## Supplied data
##############################

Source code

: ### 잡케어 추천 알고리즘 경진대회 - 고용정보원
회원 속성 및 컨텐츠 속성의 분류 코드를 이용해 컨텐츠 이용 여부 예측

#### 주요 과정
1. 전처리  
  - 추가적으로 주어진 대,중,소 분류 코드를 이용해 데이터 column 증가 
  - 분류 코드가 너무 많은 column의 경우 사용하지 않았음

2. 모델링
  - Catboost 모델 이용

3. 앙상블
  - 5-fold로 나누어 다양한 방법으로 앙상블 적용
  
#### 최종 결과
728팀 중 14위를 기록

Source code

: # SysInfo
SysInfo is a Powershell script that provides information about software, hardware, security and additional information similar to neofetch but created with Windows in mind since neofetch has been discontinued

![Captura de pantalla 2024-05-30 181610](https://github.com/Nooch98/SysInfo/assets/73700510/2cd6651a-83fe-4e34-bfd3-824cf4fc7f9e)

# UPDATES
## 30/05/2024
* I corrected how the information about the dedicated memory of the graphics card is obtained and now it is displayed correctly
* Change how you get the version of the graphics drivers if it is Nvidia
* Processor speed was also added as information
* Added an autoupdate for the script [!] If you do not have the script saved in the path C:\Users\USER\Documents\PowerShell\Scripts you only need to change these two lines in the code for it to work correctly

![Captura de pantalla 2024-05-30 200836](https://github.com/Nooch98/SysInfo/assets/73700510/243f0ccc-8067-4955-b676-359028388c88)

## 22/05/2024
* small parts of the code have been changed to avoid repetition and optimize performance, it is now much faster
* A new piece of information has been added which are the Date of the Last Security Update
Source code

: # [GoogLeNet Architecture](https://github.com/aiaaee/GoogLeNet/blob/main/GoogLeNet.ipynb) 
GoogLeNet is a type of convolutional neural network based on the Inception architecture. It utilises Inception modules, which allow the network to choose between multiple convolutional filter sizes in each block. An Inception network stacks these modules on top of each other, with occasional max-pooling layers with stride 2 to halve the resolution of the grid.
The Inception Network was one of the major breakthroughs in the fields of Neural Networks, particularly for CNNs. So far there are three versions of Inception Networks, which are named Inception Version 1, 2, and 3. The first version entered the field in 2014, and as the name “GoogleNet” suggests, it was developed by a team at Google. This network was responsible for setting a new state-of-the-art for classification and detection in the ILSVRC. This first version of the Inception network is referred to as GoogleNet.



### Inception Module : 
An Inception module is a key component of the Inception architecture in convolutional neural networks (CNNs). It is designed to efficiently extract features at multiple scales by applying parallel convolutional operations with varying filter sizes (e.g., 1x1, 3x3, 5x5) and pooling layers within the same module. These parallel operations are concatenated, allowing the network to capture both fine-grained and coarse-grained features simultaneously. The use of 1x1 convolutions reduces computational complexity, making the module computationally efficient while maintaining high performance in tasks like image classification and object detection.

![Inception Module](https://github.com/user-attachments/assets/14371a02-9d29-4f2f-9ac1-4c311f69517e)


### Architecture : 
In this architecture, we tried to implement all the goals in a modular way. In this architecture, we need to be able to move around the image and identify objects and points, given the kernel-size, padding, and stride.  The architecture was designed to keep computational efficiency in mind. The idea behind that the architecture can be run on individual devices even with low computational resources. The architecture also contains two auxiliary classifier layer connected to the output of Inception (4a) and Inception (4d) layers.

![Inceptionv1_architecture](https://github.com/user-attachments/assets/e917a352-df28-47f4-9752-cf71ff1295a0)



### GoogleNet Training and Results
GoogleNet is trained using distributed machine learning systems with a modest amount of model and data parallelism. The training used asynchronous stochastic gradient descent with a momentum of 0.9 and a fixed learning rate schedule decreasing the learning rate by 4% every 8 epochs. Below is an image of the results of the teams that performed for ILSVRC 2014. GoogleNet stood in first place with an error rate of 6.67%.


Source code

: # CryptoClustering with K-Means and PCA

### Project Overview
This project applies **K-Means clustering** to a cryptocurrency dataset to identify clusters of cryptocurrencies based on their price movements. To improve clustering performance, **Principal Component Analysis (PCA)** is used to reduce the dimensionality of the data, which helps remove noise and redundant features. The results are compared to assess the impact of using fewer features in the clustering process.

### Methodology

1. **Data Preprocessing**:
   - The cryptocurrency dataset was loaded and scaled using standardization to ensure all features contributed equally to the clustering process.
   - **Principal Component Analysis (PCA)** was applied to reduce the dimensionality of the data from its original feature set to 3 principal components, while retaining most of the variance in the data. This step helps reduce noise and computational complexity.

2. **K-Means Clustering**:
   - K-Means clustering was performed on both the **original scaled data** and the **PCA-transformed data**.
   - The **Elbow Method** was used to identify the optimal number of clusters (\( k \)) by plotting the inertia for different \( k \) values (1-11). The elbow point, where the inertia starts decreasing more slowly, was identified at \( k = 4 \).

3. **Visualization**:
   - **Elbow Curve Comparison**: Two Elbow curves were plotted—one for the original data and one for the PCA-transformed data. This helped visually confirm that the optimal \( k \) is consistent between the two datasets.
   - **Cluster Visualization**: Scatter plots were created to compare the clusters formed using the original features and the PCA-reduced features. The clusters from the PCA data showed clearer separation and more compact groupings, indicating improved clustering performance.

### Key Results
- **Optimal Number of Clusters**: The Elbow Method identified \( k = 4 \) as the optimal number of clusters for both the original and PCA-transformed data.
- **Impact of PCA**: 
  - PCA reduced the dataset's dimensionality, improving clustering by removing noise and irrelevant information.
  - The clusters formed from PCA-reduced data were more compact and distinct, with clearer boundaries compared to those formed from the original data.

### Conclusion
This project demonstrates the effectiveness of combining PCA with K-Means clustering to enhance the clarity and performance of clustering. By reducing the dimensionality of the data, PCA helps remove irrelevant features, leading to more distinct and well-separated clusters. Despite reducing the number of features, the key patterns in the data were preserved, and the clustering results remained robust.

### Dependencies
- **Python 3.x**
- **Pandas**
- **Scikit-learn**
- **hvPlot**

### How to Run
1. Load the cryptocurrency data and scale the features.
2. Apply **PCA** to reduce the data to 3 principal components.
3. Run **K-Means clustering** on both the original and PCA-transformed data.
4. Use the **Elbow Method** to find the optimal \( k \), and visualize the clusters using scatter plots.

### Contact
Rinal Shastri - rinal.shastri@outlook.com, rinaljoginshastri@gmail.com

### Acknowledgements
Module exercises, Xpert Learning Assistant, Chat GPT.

##############################

## Required work
Extract every line of the records above that contains the word "cryptocurrency".

## Answer to this exercise
This project applies **K-Means clustering** to a cryptocurrency dataset to identify clusters of cryptocurrencies based on their price movements. To improve clustering performance, **Principal Component Analysis (PCA)** is used to reduce the dimensionality of the data, which helps remove noise and redundant features. The results are compared to assess the impact of using fewer features in the clustering process.
   - The cryptocurrency dataset was loaded and scaled using standardization to ensure all features contributed equally to the clustering process.
1. Load the cryptocurrency data and scale the features.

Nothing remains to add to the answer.